Pray let no quibbles of lawyers, no refinements of casuists break into the plain notions of

right and wrong which every man's right reason and plain common sense suggest to him. To do as you would be done by is the plain, sure, and undisputed rule of morality and justice. Stick to that; and be convinced that whatever breaks into it, in any degree, however speciously it may be turned, and however puzzling it may be to answer it, is, notwithstanding, false in itself, unjust, and criminal. I do not know a crime in the world which is not, by the casuists among the Jesuits (especially the twenty-four collected, I think, by Escobar) allowed in some, or many cases, not to be criminal. The principles first laid down by them are often specious, the reasonings plausible; but the conclusion always a lie; for it is contrary to that evident and undeniable rule of justice which I have mentioned above, of not doing to any one what you would not have him do to you. But, however, these refined pieces of casuistry and sophistry being very convenient and welcome to people's passions and appetites, they gladly accept the indulgence without desiring to detect the fallacy of the reasoning; and indeed many, I might say most people, are not able to do it; which makes the publication of such quibblings and refinements the more pernicious.
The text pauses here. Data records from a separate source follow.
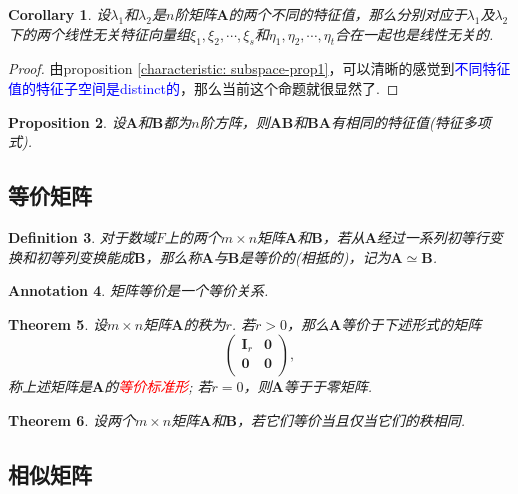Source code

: \documentclass{article}
\newtheorem{theorem}{Theorem}[section]
\newtheorem{corollary}[theorem]{Corollary}
\newtheorem{proposition}[theorem]{Proposition}
\newtheorem{definition}[theorem]{Definition}
\newtheorem{annotation}[theorem]{Annotation}
\newcommand{\mbf}[1]{\bm{#1}}
\newcommand{\redt}[1]{\textcolor{red}{#1}}
\newcommand{\bluet}[1]{\textcolor{blue}{#1}}
\begin{document}
\begin{corollary}\label{characteristic: subspace-prop2}
\rm 设$\lambda_1$和$\lambda_2$是$n$阶矩阵$\mbf{A}$的两个不同的特征值，那么分别对应于$\lambda_1$及$\lambda_2$下的两个线性无关特征向量组$\xi_1,\xi_2,\cdots,\xi_s$和$\eta_1,\eta_2,\cdots,\eta_t$合在一起也是线性无关的.
\end{corollary}

\begin{proof}
由proposition \ref{characteristic: subspace-prop1}，可以清晰的感觉到\bluet{不同特征值的特征子空间是distinct的}，那么当前这个命题就很显然了. 
\end{proof}

\begin{proposition}
\rm 设$\mbf{A}$和$\mbf{B}$都为$n$阶方阵，则$\mbf{AB}$和$\mbf{BA}$有相同的特征值(特征多项式).
\end{proposition}


\newpage
\subsection{等价矩阵}

\begin{definition}
\rm 对于数域$F$上的两个$m\times n$矩阵$\mbf{A}$和$\mbf{B}$，若从$\mbf{A}$经过一系列初等行变换和初等列变换能成$\mbf{B}$，那么称$\mbf{A}$与$\mbf{B}$是等价的(相抵的)，记为$\mbf{A} \simeq \mbf{B}$.
\end{definition}

\begin{annotation}
\rm 矩阵等价是一个等价关系. 
\end{annotation}

\begin{theorem}
\rm 设$m\times n$矩阵$\mbf{A}$的秩为$r$. 若$r > 0$，那么$\mbf{A}$等价于下述形式的矩阵
$$
\begin{pmatrix}
\mbf{I}_r & \mbf{0} \\
\mbf{0} & \mbf{0} \\
\end{pmatrix},
$$
称上述矩阵是$\mbf{A}$的\redt{等价标准形}; 若$r=0$，则$\mbf{A}$等于于零矩阵.
\end{theorem}

\begin{theorem}
\rm 设两个$m\times n$矩阵$\mbf{A}$和$\mbf{B}$，若它们等价当且仅当它们的秩相同.
\end{theorem}


\newpage
\subsection{相似矩阵}
\end{document}
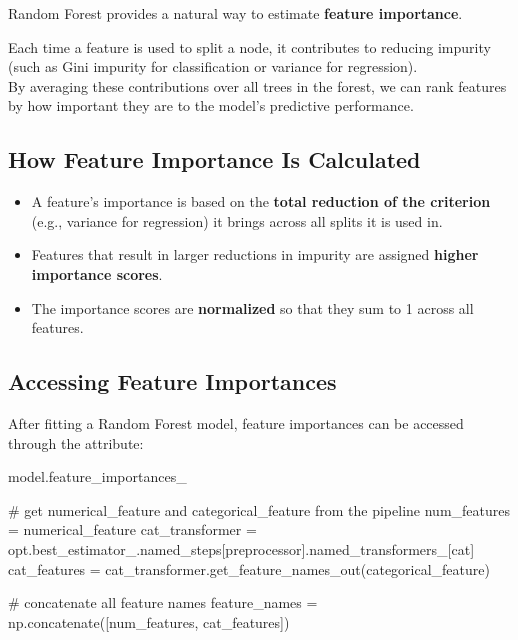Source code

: \documentclass[
  letterpaper,
  DIV=11,
  numbers=noendperiod]{scrreprt}
\newenvironment{Shaded}{\begin{snugshade}}{\end{snugshade}}
\newcommand{\CommentTok}[1]{\textcolor[rgb]{0.37,0.37,0.37}{#1}}
\newcommand{\NormalTok}[1]{\textcolor[rgb]{0.00,0.23,0.31}{#1}}
\newcommand{\OperatorTok}[1]{\textcolor[rgb]{0.37,0.37,0.37}{#1}}
\newcommand{\StringTok}[1]{\textcolor[rgb]{0.13,0.47,0.30}{#1}}
\providecommand{\tightlist}{%
  \setlength{\itemsep}{0pt}\setlength{\parskip}{0pt}}\usepackage{longtable,booktabs,array}
\begin{document}
Random Forest provides a natural way to estimate \textbf{feature
importance}.

Each time a feature is used to split a node, it contributes to reducing
impurity (such as Gini impurity for classification or variance for
regression).\\
By averaging these contributions over all trees in the forest, we can
rank features by how important they are to the model's predictive
performance.

\subsection{How Feature Importance Is
Calculated}\label{how-feature-importance-is-calculated}

\begin{itemize}
\tightlist
\item
  A feature's importance is based on the \textbf{total reduction of the
  criterion} (e.g., variance for regression) it brings across all splits
  it is used in.
\item
  Features that result in larger reductions in impurity are assigned
  \textbf{higher importance scores}.
\item
  The importance scores are \textbf{normalized} so that they sum to 1
  across all features.
\end{itemize}

\subsection{Accessing Feature
Importances}\label{accessing-feature-importances}

After fitting a Random Forest model, feature importances can be accessed
through the attribute:

\begin{Shaded}
\begin{Highlighting}[]
\NormalTok{model.feature\_importances\_}
\end{Highlighting}
\end{Shaded}

\begin{Shaded}
\begin{Highlighting}[]
\CommentTok{\# get numerical\_feature and categorical\_feature from the pipeline}
\NormalTok{num\_features }\OperatorTok{=}\NormalTok{ numerical\_feature}
\NormalTok{cat\_transformer }\OperatorTok{=}\NormalTok{ opt.best\_estimator\_.named\_steps[}\StringTok{\textquotesingle{}preprocessor\textquotesingle{}}\NormalTok{].named\_transformers\_[}\StringTok{\textquotesingle{}cat\textquotesingle{}}\NormalTok{]}
\NormalTok{cat\_features }\OperatorTok{=}\NormalTok{ cat\_transformer.get\_feature\_names\_out(categorical\_feature)}

\CommentTok{\# concatenate all feature names}
\NormalTok{feature\_names }\OperatorTok{=}\NormalTok{ np.concatenate([num\_features, cat\_features])}
\end{Highlighting}
\end{Shaded}
\end{document}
I am no skilful casuist nor subtile disputant; and yet I would undertake to justify and qualify the pro

fession of a highwayman step by step, and so plausibly as to make many ignorant people embrace the profession as an innocent, if not even a laudable one; and to puzzle people of some degree of knowledge to answer me point by point. I have seen a book entitled "Quidlibet ex Quolibet," or the art of making any thing out of any thing; which is not so difficult as it would seem, if once one quits certain plain truths, obvious in growth to every understanding, in order to run after the ingenious refinements of warm imaginations and speculative reasonings. Doctor Berkeley, Bishop of Cloyne, a very worthy, ingenious, and learned man, has written a book to prove that there is no such thing as matter, and that nothing exists but in idea; that you and I only fancy ourselves eating, drinking, and sleeping; you at Leipsig, and I at London; that we think we have flesh and blood, legs, arms, etc., but that we are only spirit. His arguments are, strictly speaking, unanswerable; but yet I am so far from being convinced by them that I am determined to go on to eat and drink, and walk and ride, in order to keep that matter, which I so mistakenly imagine my body at present to consist of, in as good plight as possible. Common sense (which, in truth, is very uncommon) is the best sense I know of; abide by it; it will counsel you best.